Segment Start: Data excerpts

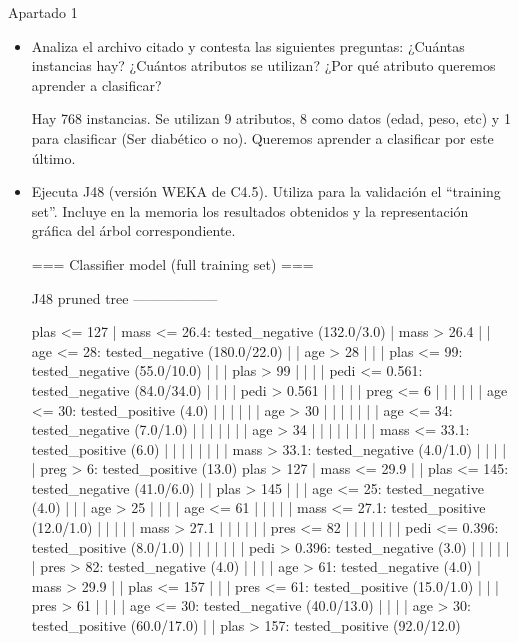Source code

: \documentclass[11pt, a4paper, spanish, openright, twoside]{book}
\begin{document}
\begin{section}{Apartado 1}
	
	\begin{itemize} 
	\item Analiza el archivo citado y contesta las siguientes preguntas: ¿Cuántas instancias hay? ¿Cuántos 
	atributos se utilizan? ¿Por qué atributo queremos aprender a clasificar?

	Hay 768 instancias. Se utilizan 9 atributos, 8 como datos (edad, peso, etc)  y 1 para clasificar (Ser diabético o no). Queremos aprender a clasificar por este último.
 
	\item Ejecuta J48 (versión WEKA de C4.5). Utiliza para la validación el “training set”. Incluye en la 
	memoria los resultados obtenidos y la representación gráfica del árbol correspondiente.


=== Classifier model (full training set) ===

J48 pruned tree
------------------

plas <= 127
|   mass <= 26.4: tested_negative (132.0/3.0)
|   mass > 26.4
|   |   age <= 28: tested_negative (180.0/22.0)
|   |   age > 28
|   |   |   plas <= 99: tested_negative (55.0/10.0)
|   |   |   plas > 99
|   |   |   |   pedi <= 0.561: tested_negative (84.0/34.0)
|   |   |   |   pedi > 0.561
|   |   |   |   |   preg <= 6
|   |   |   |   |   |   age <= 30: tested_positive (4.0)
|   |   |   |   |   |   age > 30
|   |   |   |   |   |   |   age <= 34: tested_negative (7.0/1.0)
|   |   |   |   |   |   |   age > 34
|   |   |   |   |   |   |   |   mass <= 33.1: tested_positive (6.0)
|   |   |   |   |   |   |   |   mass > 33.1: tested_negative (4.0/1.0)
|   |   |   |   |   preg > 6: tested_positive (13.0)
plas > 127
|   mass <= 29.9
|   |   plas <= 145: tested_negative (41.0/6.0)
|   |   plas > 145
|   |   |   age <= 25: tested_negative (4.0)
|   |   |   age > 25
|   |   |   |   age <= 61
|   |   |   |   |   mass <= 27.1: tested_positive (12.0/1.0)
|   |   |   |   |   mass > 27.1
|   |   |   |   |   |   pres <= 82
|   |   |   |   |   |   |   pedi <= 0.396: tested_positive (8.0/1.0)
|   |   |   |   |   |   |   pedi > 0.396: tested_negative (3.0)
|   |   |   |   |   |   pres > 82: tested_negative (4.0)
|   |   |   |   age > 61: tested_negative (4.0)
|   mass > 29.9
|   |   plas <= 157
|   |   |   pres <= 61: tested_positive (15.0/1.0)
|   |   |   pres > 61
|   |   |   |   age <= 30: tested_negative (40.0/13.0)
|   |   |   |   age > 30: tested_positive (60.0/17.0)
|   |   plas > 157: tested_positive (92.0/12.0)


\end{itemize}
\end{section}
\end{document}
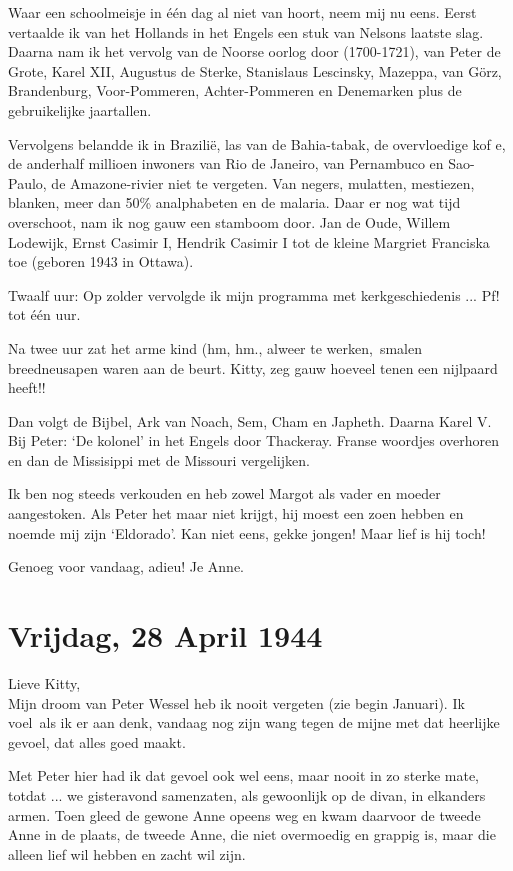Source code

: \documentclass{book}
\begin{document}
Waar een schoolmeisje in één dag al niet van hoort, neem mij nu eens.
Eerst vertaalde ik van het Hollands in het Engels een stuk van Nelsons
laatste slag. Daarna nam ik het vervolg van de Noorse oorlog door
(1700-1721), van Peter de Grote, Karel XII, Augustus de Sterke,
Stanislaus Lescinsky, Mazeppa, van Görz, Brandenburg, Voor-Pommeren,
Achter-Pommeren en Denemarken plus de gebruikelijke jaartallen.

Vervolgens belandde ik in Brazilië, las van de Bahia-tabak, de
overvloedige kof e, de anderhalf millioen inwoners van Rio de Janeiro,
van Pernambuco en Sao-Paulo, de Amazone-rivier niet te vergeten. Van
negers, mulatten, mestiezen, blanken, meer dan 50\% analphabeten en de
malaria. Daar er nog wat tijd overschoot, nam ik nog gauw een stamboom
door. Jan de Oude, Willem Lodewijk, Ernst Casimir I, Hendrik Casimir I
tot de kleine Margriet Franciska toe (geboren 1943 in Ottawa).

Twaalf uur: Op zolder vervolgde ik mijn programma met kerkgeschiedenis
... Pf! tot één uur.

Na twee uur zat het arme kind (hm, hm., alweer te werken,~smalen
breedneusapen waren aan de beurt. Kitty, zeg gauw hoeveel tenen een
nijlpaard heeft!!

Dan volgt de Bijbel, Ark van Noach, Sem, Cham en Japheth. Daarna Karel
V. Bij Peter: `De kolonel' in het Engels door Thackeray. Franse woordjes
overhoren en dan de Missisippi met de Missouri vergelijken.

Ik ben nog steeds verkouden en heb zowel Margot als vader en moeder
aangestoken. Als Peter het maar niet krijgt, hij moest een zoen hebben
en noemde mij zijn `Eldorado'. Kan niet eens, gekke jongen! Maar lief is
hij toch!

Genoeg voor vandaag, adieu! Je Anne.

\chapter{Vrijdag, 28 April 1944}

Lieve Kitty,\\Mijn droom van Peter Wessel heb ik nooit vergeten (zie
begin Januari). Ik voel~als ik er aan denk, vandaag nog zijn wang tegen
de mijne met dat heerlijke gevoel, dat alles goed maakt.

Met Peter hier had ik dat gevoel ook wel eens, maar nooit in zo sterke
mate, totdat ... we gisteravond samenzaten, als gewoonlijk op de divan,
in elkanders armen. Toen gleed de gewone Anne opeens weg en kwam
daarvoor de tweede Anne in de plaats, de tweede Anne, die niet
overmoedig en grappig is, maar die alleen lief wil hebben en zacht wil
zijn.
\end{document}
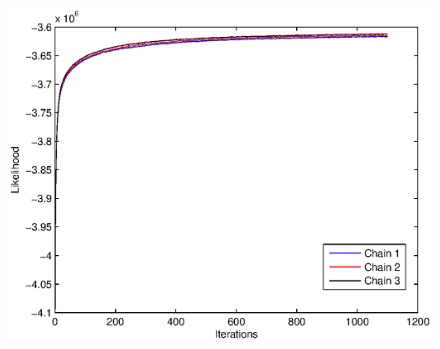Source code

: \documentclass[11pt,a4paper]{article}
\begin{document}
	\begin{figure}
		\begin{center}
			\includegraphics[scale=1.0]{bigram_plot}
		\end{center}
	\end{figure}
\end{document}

Segment End: Data excerpts

Action item: Please return the lines above that run from the line containing "laatste slag. Daarna" to the line containing "daarvoor de tweede", inclusive, exactly and with no other lines.

Your solution:
laatste slag. Daarna nam ik het vervolg van de Noorse oorlog door
(1700-1721), van Peter de Grote, Karel XII, Augustus de Sterke,
Stanislaus Lescinsky, Mazeppa, van Görz, Brandenburg, Voor-Pommeren,
Achter-Pommeren en Denemarken plus de gebruikelijke jaartallen.

Vervolgens belandde ik in Brazilië, las van de Bahia-tabak, de
overvloedige kof e, de anderhalf millioen inwoners van Rio de Janeiro,
van Pernambuco en Sao-Paulo, de Amazone-rivier niet te vergeten. Van
negers, mulatten, mestiezen, blanken, meer dan 50\% analphabeten en de
malaria. Daar er nog wat tijd overschoot, nam ik nog gauw een stamboom
door. Jan de Oude, Willem Lodewijk, Ernst Casimir I, Hendrik Casimir I
tot de kleine Margriet Franciska toe (geboren 1943 in Ottawa).

Twaalf uur: Op zolder vervolgde ik mijn programma met kerkgeschiedenis
... Pf! tot één uur.

Na twee uur zat het arme kind (hm, hm., alweer te werken,~smalen
breedneusapen waren aan de beurt. Kitty, zeg gauw hoeveel tenen een
nijlpaard heeft!!

Dan volgt de Bijbel, Ark van Noach, Sem, Cham en Japheth. Daarna Karel
V. Bij Peter: `De kolonel' in het Engels door Thackeray. Franse woordjes
overhoren en dan de Missisippi met de Missouri vergelijken.

Ik ben nog steeds verkouden en heb zowel Margot als vader en moeder
aangestoken. Als Peter het maar niet krijgt, hij moest een zoen hebben
en noemde mij zijn `Eldorado'. Kan niet eens, gekke jongen! Maar lief is
hij toch!

Genoeg voor vandaag, adieu! Je Anne.

\chapter{Vrijdag, 28 April 1944}

Lieve Kitty,\\Mijn droom van Peter Wessel heb ik nooit vergeten (zie
begin Januari). Ik voel~als ik er aan denk, vandaag nog zijn wang tegen
de mijne met dat heerlijke gevoel, dat alles goed maakt.

Met Peter hier had ik dat gevoel ook wel eens, maar nooit in zo sterke
mate, totdat ... we gisteravond samenzaten, als gewoonlijk op de divan,
in elkanders armen. Toen gleed de gewone Anne opeens weg en kwam
daarvoor de tweede Anne in de plaats, de tweede Anne, die niet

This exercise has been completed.